Although many illustrious personages have passed through Watertown and Cambridge on their travels, of particular interest to me are two less well-known gentlemen, who traveled at least two of the three roads to Watertown in late February and early March of 1775. A fascinating manuscript entitled General Gage’s Instructions, which describes the adventures of the aforementioned gentlemen, Captain William Browne and Ensign Henry DeBerniere, was published in Boston in 1779. The manuscript purports to be a transcription of military papers found after the hasty departure of the British troops in March 1776. In these papers are orders given by the military governor of Massachusetts, General Thomas Gage, to the two officers to travel in disguise along the roads out of Boston to Worcester and to “take a sketch of the country as you pass.” Captain Browne and Ensign DeBerniere traveled as far as Worcester, and followed the first trip up with a second trip to Concord, and the narrative written up by DeBerniere is a thrilling tale of derring-do as the purportedly incognito officers are repeatedly exposed and must evade numerous attempts by local ‘vigilantes’ to thwart their progress.

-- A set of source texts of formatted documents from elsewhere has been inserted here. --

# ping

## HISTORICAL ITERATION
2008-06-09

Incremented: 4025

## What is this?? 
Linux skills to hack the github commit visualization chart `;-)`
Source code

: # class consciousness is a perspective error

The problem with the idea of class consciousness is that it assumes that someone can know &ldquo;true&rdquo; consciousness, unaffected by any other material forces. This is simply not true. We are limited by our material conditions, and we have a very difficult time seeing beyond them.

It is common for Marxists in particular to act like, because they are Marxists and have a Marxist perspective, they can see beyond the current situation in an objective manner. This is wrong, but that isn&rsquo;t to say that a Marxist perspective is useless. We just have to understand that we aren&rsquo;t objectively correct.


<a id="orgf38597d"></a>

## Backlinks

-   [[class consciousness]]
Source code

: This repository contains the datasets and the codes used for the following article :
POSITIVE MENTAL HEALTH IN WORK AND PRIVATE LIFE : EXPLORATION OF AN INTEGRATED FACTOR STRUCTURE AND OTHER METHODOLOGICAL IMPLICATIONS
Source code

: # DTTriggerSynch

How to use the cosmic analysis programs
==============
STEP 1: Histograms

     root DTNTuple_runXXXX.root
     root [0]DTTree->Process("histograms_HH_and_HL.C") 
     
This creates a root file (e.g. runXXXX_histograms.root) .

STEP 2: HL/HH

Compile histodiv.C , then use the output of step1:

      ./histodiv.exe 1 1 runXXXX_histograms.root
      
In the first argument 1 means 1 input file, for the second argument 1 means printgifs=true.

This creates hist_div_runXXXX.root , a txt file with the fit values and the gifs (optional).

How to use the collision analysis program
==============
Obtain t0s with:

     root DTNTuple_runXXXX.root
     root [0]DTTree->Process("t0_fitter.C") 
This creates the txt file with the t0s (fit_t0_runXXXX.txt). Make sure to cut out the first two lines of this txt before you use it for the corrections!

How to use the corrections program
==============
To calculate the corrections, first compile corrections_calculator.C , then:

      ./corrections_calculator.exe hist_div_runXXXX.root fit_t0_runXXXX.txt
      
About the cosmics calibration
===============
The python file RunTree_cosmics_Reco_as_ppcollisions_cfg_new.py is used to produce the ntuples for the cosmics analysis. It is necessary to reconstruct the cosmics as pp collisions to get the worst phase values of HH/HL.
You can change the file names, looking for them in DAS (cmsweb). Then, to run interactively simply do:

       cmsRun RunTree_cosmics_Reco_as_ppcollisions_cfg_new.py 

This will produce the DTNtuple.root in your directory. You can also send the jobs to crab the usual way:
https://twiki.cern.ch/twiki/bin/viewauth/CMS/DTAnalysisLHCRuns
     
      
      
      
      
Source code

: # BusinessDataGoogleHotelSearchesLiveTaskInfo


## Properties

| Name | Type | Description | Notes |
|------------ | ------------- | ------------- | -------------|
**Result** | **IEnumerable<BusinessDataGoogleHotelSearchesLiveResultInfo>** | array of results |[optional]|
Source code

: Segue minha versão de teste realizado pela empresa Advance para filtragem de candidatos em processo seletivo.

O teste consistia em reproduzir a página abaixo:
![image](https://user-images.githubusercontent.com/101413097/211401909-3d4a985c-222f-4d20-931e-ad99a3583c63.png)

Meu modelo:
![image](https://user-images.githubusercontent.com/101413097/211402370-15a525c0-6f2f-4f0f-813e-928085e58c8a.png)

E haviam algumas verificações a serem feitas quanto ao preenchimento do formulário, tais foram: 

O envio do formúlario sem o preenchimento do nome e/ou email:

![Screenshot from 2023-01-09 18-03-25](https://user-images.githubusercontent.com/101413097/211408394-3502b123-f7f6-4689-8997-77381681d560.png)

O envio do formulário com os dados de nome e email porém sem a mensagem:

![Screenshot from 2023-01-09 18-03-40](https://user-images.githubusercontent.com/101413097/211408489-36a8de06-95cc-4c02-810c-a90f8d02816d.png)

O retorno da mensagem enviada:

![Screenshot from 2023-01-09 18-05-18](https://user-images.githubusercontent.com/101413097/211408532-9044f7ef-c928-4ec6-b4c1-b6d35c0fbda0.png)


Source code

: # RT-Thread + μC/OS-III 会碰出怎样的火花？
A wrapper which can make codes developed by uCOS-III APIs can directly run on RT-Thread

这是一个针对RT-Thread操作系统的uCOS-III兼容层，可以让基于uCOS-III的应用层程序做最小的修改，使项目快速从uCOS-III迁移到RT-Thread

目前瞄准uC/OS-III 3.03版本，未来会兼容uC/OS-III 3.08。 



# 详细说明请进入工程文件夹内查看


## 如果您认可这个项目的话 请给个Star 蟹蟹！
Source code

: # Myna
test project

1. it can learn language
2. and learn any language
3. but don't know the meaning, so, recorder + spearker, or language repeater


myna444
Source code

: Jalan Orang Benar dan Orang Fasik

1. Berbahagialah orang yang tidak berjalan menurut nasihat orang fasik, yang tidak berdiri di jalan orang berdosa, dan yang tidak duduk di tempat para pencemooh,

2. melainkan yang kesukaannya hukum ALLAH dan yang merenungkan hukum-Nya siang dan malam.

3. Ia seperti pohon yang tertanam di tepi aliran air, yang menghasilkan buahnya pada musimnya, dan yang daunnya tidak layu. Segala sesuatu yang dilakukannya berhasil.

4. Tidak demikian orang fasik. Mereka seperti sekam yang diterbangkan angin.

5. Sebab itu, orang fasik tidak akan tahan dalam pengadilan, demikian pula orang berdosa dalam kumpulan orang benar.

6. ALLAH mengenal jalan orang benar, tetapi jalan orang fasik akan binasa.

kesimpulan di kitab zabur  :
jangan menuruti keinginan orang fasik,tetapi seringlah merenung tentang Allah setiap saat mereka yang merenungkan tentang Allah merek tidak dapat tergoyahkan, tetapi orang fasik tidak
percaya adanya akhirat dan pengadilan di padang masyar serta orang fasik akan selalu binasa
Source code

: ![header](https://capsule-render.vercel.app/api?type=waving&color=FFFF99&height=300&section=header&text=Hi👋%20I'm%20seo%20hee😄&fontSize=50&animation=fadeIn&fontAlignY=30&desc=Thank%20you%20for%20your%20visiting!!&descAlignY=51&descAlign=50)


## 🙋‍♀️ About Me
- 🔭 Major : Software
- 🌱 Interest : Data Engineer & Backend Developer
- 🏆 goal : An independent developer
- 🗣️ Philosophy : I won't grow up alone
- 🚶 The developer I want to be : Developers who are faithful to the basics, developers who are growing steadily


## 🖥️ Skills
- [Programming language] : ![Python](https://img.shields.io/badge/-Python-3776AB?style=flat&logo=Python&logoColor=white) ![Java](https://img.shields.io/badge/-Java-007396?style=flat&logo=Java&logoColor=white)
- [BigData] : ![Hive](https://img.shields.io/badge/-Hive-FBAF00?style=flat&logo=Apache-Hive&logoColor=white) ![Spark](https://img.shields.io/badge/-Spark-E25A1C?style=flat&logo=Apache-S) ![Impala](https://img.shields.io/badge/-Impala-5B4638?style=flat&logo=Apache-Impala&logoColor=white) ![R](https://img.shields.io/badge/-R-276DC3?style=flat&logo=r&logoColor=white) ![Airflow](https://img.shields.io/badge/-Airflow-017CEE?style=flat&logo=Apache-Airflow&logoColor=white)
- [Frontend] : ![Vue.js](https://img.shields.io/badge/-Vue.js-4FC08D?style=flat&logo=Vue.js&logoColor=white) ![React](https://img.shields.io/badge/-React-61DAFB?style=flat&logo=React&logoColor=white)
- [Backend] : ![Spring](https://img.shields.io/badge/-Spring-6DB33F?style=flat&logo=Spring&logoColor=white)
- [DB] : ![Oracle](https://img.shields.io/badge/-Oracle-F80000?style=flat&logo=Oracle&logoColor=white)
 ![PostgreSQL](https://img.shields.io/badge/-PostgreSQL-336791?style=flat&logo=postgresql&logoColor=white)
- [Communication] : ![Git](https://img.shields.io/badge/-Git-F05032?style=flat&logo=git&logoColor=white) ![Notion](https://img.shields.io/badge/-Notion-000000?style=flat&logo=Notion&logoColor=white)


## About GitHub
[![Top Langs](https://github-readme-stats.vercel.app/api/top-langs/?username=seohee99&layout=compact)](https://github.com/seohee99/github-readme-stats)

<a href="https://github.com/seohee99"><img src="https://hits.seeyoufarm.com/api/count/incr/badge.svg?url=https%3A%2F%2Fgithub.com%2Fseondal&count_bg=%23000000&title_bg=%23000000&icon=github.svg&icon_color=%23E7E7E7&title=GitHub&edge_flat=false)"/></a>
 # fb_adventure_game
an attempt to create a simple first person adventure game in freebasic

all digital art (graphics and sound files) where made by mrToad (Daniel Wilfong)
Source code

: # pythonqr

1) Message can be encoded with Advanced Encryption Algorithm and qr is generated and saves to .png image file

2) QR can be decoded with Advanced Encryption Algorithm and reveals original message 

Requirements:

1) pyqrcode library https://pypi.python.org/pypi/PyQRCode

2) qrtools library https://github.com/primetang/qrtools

Captain Browne and Ensign DeBerniere, along with Browne’s personal servant, or ‘batman’ John, begin their trip by crossing the Charles at Charlestown Ferry, taking care to dress casually to avoid attracting unwanted attention. Passing through Charlestown and what is now Somerville along the ‘third’ road described above, they reached Cambridge, which DeBerniere describes as “a pretty town, with a college built of brick, the land is entirely level on which the town stands.”  DeBerniere continues “we went next to Watertown and were unsuspected.” They stop at a tavern in Watertown and are almost immediately identified and the adventure begins. This fleeting reference to Cambridge and the map are the only evidence they have left behind of their adventures that relate to this particular walk. However, I feel their presence as I make my way through Cambridge and, as I make my way along the Post Road to Watertown and beyond, I will revisit the narrative of the two officers, whose descriptions of the taverns and roads are of great interest to me, and whose adventures make for entertaining reading.

The map above, the fruit of their labors, shows all the roads I have discussed: The ‘Charlestown Road’ comes in from the bottom left of the map and meets the road from the ‘Causeway’ and ‘Bridge’ over the Charles from today’s Allston and Brookline at Cambridge Common, where nearby the ‘College’ is shown. From there the road ‘from Watertown to Cambridge’ is shown as ‘3 M ½’ in length. My own calculation of the length of this walk using Google Maps is 3.7 miles, so their map is actually quite accurate despite it’s slightly skewed depiction of the actual roads. At Watertown the road from Cambridge links up with the road over the Charles River bridge at Watertown, which is referred to on the map (not shown on this section of the map but which can be seen here) as the ‘Watertown Post Road’ from Roxbury through Brookline and ‘Little Cambridge’ (today Brighton).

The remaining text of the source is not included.